## What you are asked to do
The number of lines containing "Calculator" is the only answer wanted; work it out from the entries below.

## Provided data
________________________

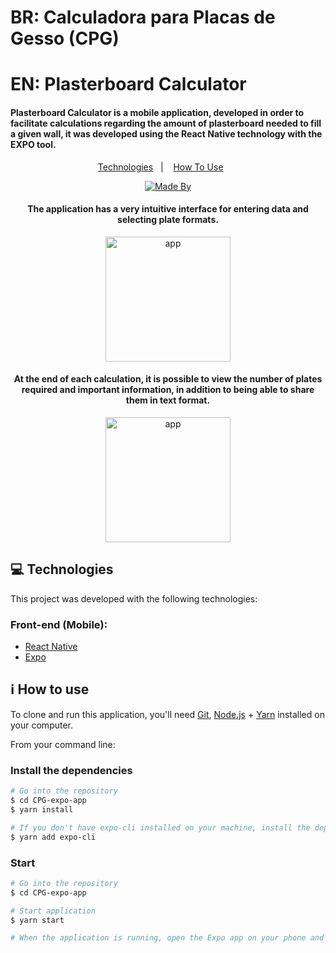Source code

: <h1>BR: Calculadora para Placas de Gesso (CPG)</h1>
<h1>EN: Plasterboard Calculator</h1>

<h4>Plasterboard Calculator is a mobile application, developed in order to facilitate calculations regarding the amount of plasterboard needed to fill a given wall, it was developed using the React Native technology with the EXPO tool.</h4>

<p align="center">
  <a href="#computer-technologies">Technologies</a>&nbsp;&nbsp;&nbsp;|&nbsp;&nbsp;&nbsp;
  <a href="#information_source-how-to-use">How To Use</a>&nbsp;&nbsp;&nbsp;&nbsp;&nbsp;&nbsp;
</p>

<p align="center">
  <a href="https://www.linkedin.com/in/diegoferreirati/">
  <img alt="Made By" src="https://img.shields.io/static/v1?label=Made%20By&message=Diego%20Ferreira&color=DarkViolet&style=for-the-badge">
	</a>
</p>

<h4 align="center">
  <p>The application has a very intuitive interface for entering data and selecting plate formats.</p>
</h4>

<p align="center">
  <img width="200" alt="app" src="https://i.imgur.com/L7Tn8ti.jpg">
</p>

<h4 align="center">
  <p>At the end of each calculation, it is possible to view the number of plates required and important information, in addition to being able to share them in text format.</p>
</h4>

<p align="center">
  <img width="200" alt="app" src="https://i.imgur.com/ZuOjo5y.jpg">
</p>

## :computer: Technologies

This project was developed with the following technologies:

### Front-end (Mobile):
-  <a href="https://reactnative.dev/docs/getting-started" target="_blank">React Native</a>
-  <a href="https://docs.expo.io/" target="_blank">Expo</a>


## :information_source: How to use

To clone and run this application, you'll need <a href="https://git-scm.com" target="_blank">Git</a>, <a href="https://nodejs.org/en/docs/" target="_blank">Node.js</a> +  <a href="https://yarnpkg.com/" target="_blank">Yarn</a> installed on your computer.

From your command line:

### Install the dependencies

```bash
# Go into the repository
$ cd CPG-expo-app
$ yarn install

# If you don't have expo-cli installed on your machine, install the dependency in your project.
$ yarn add expo-cli
```

### Start

```bash
# Go into the repository
$ cd CPG-expo-app

# Start application
$ yarn start

# When the application is running, open the Expo app on your phone and read the QR Code
```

________________________

## Exercise output
2